Date of Completion

3-5-2014

Embargo Period

3-10-2015

Keywords

warm temperature CO2 capture; metal oxides; metal oxide contained double salts; molten salts; triple phase boundary; phase transfer catalysis

Major Advisor

Prabhakar Singh

Associate Advisor

David L. King

Associate Advisor

Harold D. Brody

Associate Advisor

Steven L. Suib

Field of Study

Materials Science and Engineering

Degree

Doctor of Philosophy

Open Access

Open Access

Abstract

CO2 capture and storage from both power generation and industrial activity is a central strategy for stabilization of atmospheric greenhouse gas concentrations to avoid drastic climate change. The deployment of fully integrated commercial CO2 capture and storage schemes is hindered by the considerable cost of current CO2 capture technologies. In pre-combustion (gasification or natural gas reforming) systems, capture of CO2 at warm temperatures (250-400 °C) with solid absorbents can provide a lower energy penalty than the use of low-temperature liquid absorbers, by avoiding the need to cool and reheat the gas stream. To date, efficient regenerable CO2 solid absorbents applicable at warm temperatures are still greatly desired.
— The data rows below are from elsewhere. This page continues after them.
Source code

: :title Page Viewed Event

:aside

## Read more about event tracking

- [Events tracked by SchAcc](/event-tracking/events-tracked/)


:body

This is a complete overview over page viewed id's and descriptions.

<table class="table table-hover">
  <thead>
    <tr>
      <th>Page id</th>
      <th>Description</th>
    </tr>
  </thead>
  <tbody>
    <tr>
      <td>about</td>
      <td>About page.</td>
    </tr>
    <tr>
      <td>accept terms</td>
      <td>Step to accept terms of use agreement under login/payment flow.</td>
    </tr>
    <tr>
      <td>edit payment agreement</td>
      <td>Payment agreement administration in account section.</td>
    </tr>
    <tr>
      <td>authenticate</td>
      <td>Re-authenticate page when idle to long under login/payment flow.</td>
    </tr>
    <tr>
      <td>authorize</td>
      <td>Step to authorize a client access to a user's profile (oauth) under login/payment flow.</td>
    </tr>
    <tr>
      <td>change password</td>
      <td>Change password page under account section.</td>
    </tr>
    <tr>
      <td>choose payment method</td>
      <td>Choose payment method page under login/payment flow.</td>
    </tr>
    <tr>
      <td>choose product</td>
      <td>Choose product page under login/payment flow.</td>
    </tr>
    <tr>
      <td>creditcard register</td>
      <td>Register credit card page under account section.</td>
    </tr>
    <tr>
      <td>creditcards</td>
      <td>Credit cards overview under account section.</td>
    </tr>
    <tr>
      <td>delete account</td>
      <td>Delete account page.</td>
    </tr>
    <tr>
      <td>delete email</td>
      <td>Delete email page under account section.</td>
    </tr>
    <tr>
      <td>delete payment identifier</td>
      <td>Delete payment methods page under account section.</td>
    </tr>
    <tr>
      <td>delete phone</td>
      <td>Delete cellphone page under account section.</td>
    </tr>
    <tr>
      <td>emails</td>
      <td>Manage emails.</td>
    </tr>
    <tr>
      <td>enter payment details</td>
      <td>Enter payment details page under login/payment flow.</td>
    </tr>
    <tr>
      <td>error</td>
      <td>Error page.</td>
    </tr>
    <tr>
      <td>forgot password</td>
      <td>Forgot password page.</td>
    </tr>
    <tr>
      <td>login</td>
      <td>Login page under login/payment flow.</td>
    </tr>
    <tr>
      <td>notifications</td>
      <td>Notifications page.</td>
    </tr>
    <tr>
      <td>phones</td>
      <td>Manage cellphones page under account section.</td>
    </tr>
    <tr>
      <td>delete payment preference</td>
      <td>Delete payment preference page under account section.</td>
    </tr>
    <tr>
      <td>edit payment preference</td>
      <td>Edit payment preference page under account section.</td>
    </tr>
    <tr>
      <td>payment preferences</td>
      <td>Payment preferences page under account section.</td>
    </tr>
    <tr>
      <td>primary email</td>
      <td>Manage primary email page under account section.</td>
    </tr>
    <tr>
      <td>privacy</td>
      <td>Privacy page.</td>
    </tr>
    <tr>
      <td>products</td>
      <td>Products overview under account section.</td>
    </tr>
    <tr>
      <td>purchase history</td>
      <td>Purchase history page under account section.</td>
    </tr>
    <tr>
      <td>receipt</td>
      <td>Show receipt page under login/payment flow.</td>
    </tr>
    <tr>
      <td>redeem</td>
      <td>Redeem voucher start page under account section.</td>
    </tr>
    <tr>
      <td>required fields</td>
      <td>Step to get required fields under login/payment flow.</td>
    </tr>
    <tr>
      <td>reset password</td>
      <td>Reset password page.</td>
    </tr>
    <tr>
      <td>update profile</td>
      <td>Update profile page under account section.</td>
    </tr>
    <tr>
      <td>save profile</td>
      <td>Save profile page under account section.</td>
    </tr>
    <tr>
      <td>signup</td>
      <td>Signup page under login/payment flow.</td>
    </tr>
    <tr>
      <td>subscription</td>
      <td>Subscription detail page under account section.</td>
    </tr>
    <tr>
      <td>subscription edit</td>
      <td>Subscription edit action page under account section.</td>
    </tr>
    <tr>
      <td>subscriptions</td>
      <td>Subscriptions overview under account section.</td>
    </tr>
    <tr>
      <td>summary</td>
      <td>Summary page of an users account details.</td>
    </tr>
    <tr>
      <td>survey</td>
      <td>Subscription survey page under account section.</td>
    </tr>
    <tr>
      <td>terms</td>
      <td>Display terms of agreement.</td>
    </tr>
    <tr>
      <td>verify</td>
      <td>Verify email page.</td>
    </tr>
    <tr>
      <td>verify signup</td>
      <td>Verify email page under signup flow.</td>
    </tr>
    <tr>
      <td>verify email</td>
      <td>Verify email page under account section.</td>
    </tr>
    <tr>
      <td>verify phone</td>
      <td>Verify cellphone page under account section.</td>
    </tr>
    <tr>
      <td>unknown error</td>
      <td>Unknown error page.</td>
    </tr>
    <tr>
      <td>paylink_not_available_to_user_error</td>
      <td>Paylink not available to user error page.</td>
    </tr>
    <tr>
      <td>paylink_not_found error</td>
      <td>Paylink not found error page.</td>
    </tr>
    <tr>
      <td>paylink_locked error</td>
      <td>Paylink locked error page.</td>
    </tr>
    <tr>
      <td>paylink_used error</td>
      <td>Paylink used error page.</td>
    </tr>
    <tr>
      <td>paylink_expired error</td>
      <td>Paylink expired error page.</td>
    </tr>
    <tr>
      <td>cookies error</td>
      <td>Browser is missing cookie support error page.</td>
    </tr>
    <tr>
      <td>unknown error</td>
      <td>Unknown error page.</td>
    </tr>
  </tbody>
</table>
In this thesis, a molten salt promoting effect was discovered that can significantly facilitate the CO2 reaction with bulk metal oxides. This leads to the invention of a series of molten salt promoted metal oxide or metal oxide contained double salt absorbents with superior performance, applicable to different warm temperature windows. A facile preparation procedure utilizing ball milling was developed to prepare these absorbent materials. The roles of each individual component in the absorbent mixture were discussed in the exemplary system of NaNO3 promoted MgO-Na2CO3. For this same system, the chemistry was tuned for optimal performance, which was demonstrated in a fixed bed reactor.
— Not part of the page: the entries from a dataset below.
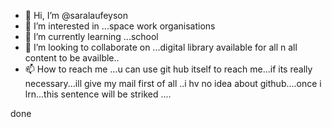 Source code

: - 👋 Hi, I’m @saralaufeyson
- 👀 I’m interested in ...space work organisations
- 🌱 I’m currently learning ...school
- 💞️ I’m looking to collaborate on ...digital library available for all n all content to be availble..
- 📫 How to reach me ...u can use git hub itself to reach me...if its really necessary...ill give my mail
 first of all ..i hv no idea about github....once i lrn...this sentence will be striked ....
<!---
saralaufeyson/saralaufeyson is a ✨ special ✨ repository because its `README.md` (this file) appears on your GitHub profile.
You can click the Preview link to take a look at your changes.
--->
done
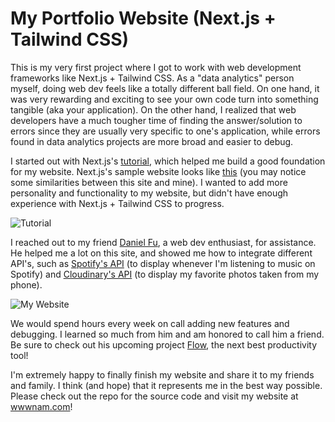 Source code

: # My Portfolio Website (Next.js + Tailwind CSS)

This is my very first project where I got to work with web development frameworks like Next.js + Tailwind CSS. As a "data analytics" person myself, doing web dev feels like a totally different ball field. On one hand, it was very rewarding and exciting to see your own code turn into something tangible (aka your application). On the other hand, I realized that web developers have a much tougher time of finding the answer/solution to errors since they are usually very specific to one's application, while errors found in data analytics projects are more broad and easier to debug.

I started out with Next.js's [tutorial](https://nextjs.org/learn/basics/create-nextjs-app), which helped me build a good foundation for my website. Next.js's sample website looks like [this](https://next-learn-starter.vercel.app/) (you may notice some similarities between this site and mine). I wanted to add more personality and functionality to my website, but didn't have enough experience with Next.js + Tailwind CSS to progress. 

![Tutorial](https://cdn.discordapp.com/attachments/663146570765566003/1108462567971631134/image.png "Next.js's Tutorial")

I reached out to my friend [Daniel Fu](https://github.com/itsnotaka), a web dev enthusiast, for assistance. He helped me a lot on this site, and showed me how to integrate different API's, such as [Spotify's API](https://developer.spotify.com/documentation/web-api) (to display whenever I'm listening to music on Spotify) and [Cloudinary's API](https://cloudinary.com/documentation/image_upload_api_reference) (to display my favorite photos taken from my phone). 

![My Website](https://cdn.discordapp.com/attachments/663146570765566003/1108465488062861312/image.png "Photos Page")

We would spend hours every week on call adding new features and debugging. I learned so much from him and am honored to call him a friend. Be sure to check out his upcoming project [Flow](https://www.flowapp.so/), the next best productivity tool!

I'm extremely happy to finally finish my website and share it to my friends and family. I think (and hope) that it represents me in the best way possible. Please check out the repo for the source code and visit my website at [wwwnam.com](https://www.wwwnam.com/)!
NaNO3 promoted MgO was chosen as the basic material system to study the origin of the significant promotion effects of molten salts on metal oxides. Comprehensive experimental and computational calculation results reveal that this facilitation originates from the capability of molten nitrate to dissolve bulk MgO. Dynamic MgO dissolution/precipitation equilibrium in molten nitrate provides activated MgO species accessible to CO2 at gas-solid-liquid triple phase boundaries. This proposed reaction mechanism is also applicable to other systems composed of different molten salts with other basic metal oxides or double salts, inspiring the design of absorbents that require activation of the bulk material. It is also proposed here that molten NaNO3 acts as a phase transfer catalyst in the gas-solid reaction between CO2 and MgO, by converting the solid reaction environment into liquid and providing an alternate reaction pathway to traditional gas-solid reactions.